After a little rest and a breakfast at a sort of roadhouse, a
relay of horses was taken, and we travelled one more day over a
flat country, to the end of the stage-route. Jack was to meet me.
Already from the stage I had espied the post ambulance and two
blue uniforms. Out jumped Major Ernest and Jack. I remember
thinking how straight and how well they looked. I had forgotten
really how army men did look, I had been so long away.
And now we were to go to Fort Yuma and stay with the Wells' until
my boxes, which had been sent around by water on the steamer
"Montana," should arrive. I had only the usual thirty pounds
allowance of luggage with me on the stage, and it was made up
entirely of my boy's clothing, and an evening dress I had worn on
the last night of my stay in San Francisco.
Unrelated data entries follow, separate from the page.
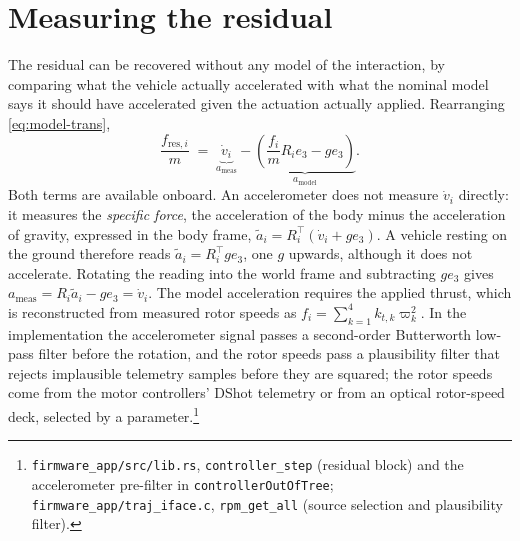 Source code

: \section{Measuring the residual}
\label{sec:model-measure}

The residual can be recovered without any model of the interaction, by comparing what the vehicle
actually accelerated with what the nominal model says it should have accelerated given the
actuation actually applied. Rearranging \eqref{eq:model-trans},
%
\begin{equation}
  \frac{f_{\mathrm{res},i}}{m}
  \;=\; \underbrace{\dot{v}_i}_{a_{\mathrm{meas}}}
      - \underbrace{\left( \frac{f_i}{m} R_i e_3 - g e_3 \right)}_{a_{\mathrm{model}}} .
  \label{eq:model-ares}
\end{equation}
%
Both terms are available onboard. An accelerometer does not measure $\dot v_i$ directly: it
measures the \emph{specific force}, the acceleration of the body minus the acceleration of gravity,
expressed in the body frame, $\tilde a_i = R_i^\top(\dot v_i + g e_3)$. A vehicle resting on the
ground therefore reads $\tilde a_i = R_i^\top g e_3$, one $g$ upwards, although it does not
accelerate. Rotating the reading into the world frame and subtracting $g e_3$ gives
$a_{\mathrm{meas}} = R_i\tilde a_i - g e_3 = \dot v_i$. The model acceleration requires the applied
thrust, which is reconstructed from measured rotor speeds as $f_i = \sum_{k=1}^{4} k_{t,k}\varpi_k^2$.
In the implementation the accelerometer signal passes a second-order Butterworth low-pass filter
before the rotation, and the rotor speeds pass a plausibility filter that rejects implausible
telemetry samples before they are squared; the rotor speeds come from the motor controllers' DShot
telemetry or from an optical rotor-speed deck, selected by a parameter.\footnote{%
\texttt{firmware\_app/src/lib.rs}, \texttt{controller\_step} (residual block) and the accelerometer
pre-filter in \texttt{controllerOutOfTree}; \texttt{firmware\_app/traj\_iface.c},
\texttt{rpm\_get\_all} (source selection and plausibility filter).}

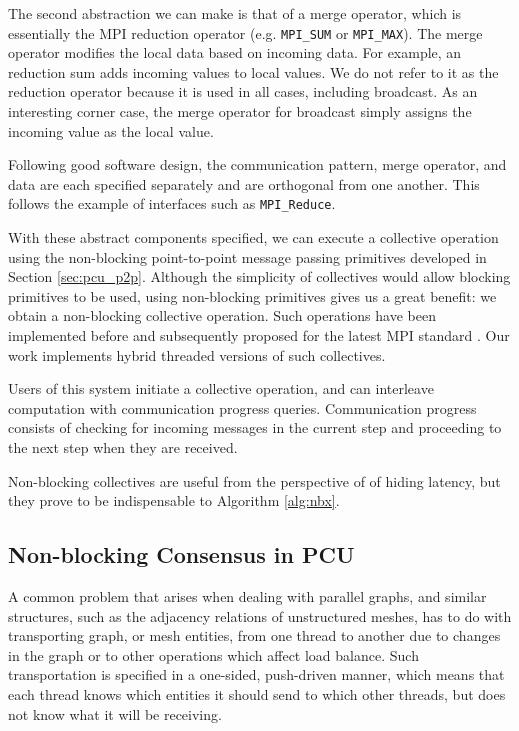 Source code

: The second abstraction we can make is that of a merge operator, which is
essentially the MPI reduction operator
(e.g. \texttt{MPI\_SUM} or \texttt{MPI\_MAX}).
The merge operator modifies the local data based on incoming data.
For example, an reduction sum adds incoming values to local values.
We do not refer to it as the reduction operator because it is used
in all cases, including broadcast.
As an interesting corner case, the merge operator for broadcast simply
assigns the incoming value as the local value.

Following good software design, the communication pattern,
merge operator, and data are each specified separately
and are orthogonal from one another.
This follows the example of interfaces such as \texttt{MPI\_Reduce}.

With these abstract components specified, we can execute a collective
operation
using the non-blocking point-to-point message passing primitives
developed in Section \ref{sec:pcu_p2p}.
Although the simplicity of collectives would allow blocking primitives
to be used, using non-blocking primitives gives us a great benefit:
we obtain a non-blocking collective operation.
Such operations have been implemented before \cite{hoefler2007implementation}
and subsequently proposed for the latest MPI standard \cite{hoefler2006non}.
Our work implements hybrid threaded versions of such collectives.

Users of this system initiate a collective operation, and can interleave
computation with communication progress queries.
Communication progress consists of checking for incoming messages in the current
step and proceeding to the next step when they are received.

Non-blocking collectives are useful from the perspective of
of hiding latency, but they prove to be indispensable to
Algorithm \ref{alg:nbx}.

\subsection{Non-blocking Consensus in PCU}
\label{sec:pcu_phased}

A common problem that arises when dealing with parallel graphs,
and similar structures, such as the adjacency relations of unstructured
meshes, has to do with transporting graph, or mesh entities, from
one thread to another
due to changes in the graph or to other operations which affect
load balance.
Such transportation is specified in a one-sided,
push-driven manner, which means that each thread knows which
entities it should send to which other threads, but does
not know what it will be receiving.

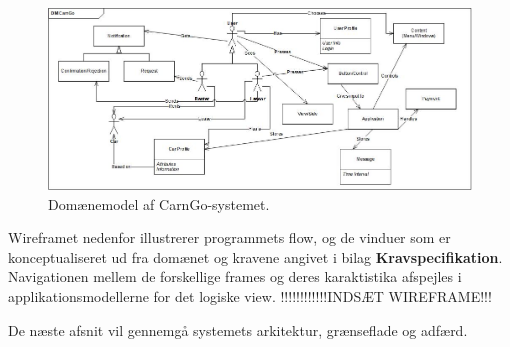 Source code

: \documentclass[Rapport/Rapport_main.tex]{subfiles}
\begin{document}
\begin{figure}[H]
    \centering
    \includegraphics[width=1\textwidth]{Arkitektur/Softwarearkitektur/UserStoryArchitecture/graphics/DomainModel.jpg}
    \caption{Domænemodel af CarnGo-systemet.}
    \label{fig:domain}
\end{figure}
Wireframet nedenfor illustrerer programmets flow, og de vinduer som er konceptualiseret ud fra domænet og kravene angivet i bilag \textbf{Kravspecifikation}. Navigationen mellem de forskellige frames og deres karaktistika afspejles i applikationsmodellerne for det logiske view. 
!!!!!!!!!!!!INDSÆT WIREFRAME!!!

De næste afsnit vil gennemgå systemets arkitektur, grænseflade og adfærd. \newpage

 \newpage
\newpage 
\newpage 
\newpage 
\newpage 
 \newpage
\end{document}

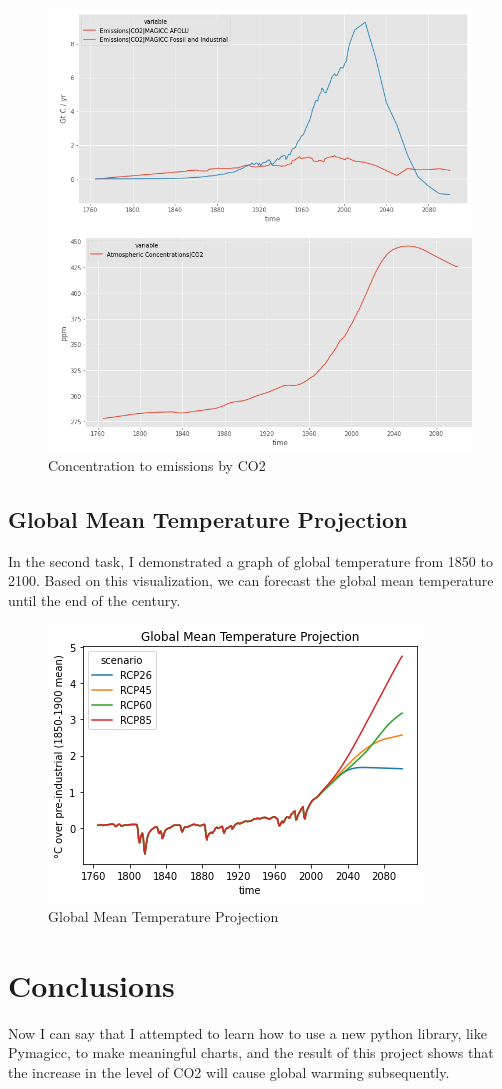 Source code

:\documentclass[12pt, letterpaper]{article}
\begin{document}
\begin{figure}[hbt!]
\centering
\includegraphics[scale=0.7]{Task1.PNG}
\caption{Concentration to emissions by CO2}
\label{fig:Task1}
\end{figure}

\subsection{Global Mean Temperature Projection}
In the second task, I demonstrated a graph of global temperature from 1850 to 2100. Based on this visualization, we can forecast the global mean temperature until the end of the century.

\begin{figure}[hbt!]
\centering
\includegraphics[scale=0.7]{Task2.PNG}
\caption{Global Mean Temperature Projection}
\label{fig:Task2}
\end{figure}

\section{Conclusions}
Now I can say that I attempted to learn how to use a new python library, like Pymagicc, to make meaningful charts, and the result of this project shows that the increase in the level of CO2 will cause global warming subsequently. 

\printbibliography
\end{document}
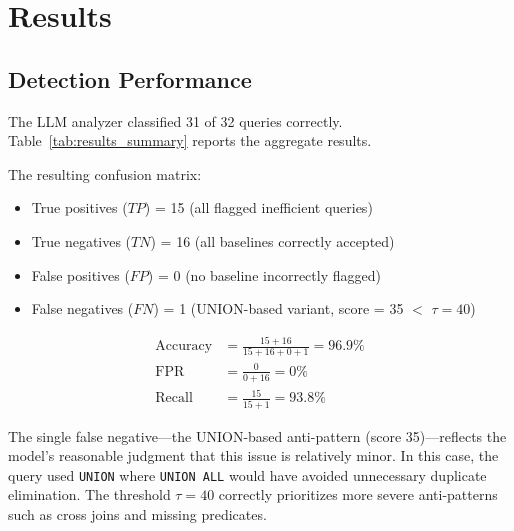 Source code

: \documentclass[conference]{IEEEtran}
\begin{document}
\section{Results}
\subsection{Detection Performance}
The LLM analyzer classified 31 of 32 queries correctly. Table~\ref{tab:results_summary} reports the aggregate results.

\begin{table}[t]
\caption{Aggregate Results Summary}
\label{tab:results_summary}
\centering
{}
\end{table}

The resulting confusion matrix:
\begin{itemize}
\item True positives ($TP$) = 15 (all flagged inefficient queries)
\item True negatives ($TN$) = 16 (all baselines correctly accepted)
\item False positives ($FP$) = 0 (no baseline incorrectly flagged)
\item False negatives ($FN$) = 1 (UNION-based variant, score = 35 $<$ $\tau = 40$)
\end{itemize}

\begin{align}
\text{Accuracy} &= \frac{15 + 16}{15 + 16 + 0 + 1} = 96.9\% \nonumber \\
\text{FPR} &= \frac{0}{0 + 16} = 0\% \nonumber \\
\text{Recall} &= \frac{15}{15 + 1} = 93.8\%
\label{eq:detection_results}
\end{align}

The single false negative---the UNION-based anti-pattern (score 35)---reflects the model's reasonable judgment that this issue is relatively minor. In this case, the query used \texttt{UNION} where \texttt{UNION ALL} would have avoided unnecessary duplicate elimination. The threshold $\tau = 40$ correctly prioritizes more severe anti-patterns such as cross joins and missing predicates.
\end{document}
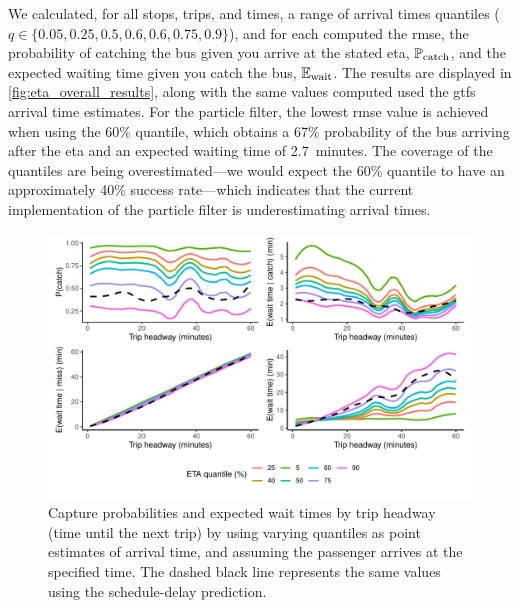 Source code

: We calculated, for all stops, trips, and times, a range of arrival times quantiles ($q \in \{0.05, 0.25, 0.5, 0.6, 0.6, 0.75, 0.9\}$), and for each computed the \gls{rmse}, the probability of catching the bus given you arrive at the stated \gls{eta}, $\mathbb{P}_\text{catch}$, and the expected waiting time given you catch the bus, $\mathbb{E}_\text{wait}$. The results are displayed in \cref{fig:eta_overall_results}, along with the same values computed used the \gls{gtfs} arrival time estimates. For the particle filter, the lowest \gls{rmse} value is achieved when using the 60\% quantile, which obtains a 67\% probability of the bus arriving after the \gls{eta} and an expected waiting time of 2.7~minutes. The coverage of the quantiles are being overestimated---we would expect the 60\% quantile to have an approximately 40\% success rate---which indicates that the current implementation of the particle filter is underestimating arrival times.


\begin{knitrout}\small
{}\color{fgcolor}\begin{figure}

{\centering \includegraphics[width=\textwidth]{figure/eta_headway_results-1} 

}

\caption[Capture probabilities and expected wait times by trip headway (time until the next trip) by using varying quantiles as point estimates of arrival time, and assuming the passenger arrives at the specified time]{Capture probabilities and expected wait times by trip headway (time until the next trip) by using varying quantiles as point estimates of arrival time, and assuming the passenger arrives at the specified time. The dashed black line represents the same values using the schedule-delay prediction.}\label{fig:eta_headway_results}
\end{figure}


\end{knitrout}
Fort Yuma was delightful at this season (December), and after
four or five days spent most enjoyably, we crossed over one
morning on the old rope ferryboat to Yuma City, to inquire at the
big country store there of news from the Gulf. There was no
bridge then over the Colorado.
The merchant called Jack to one side and said something to him in
a low tone. I was sure it concerned the steamer, and I said:
"what it is?"
Then they told me that news had just been received from below,
that the "Montana" had been burned to the water's edge in Guaymas
harbor, and everything on board destroyed; the passengers had
been saved with much difficulty, as the disaster occurred in the
night.
I had lost all the clothes I had in the world - and my precious
boxes were gone.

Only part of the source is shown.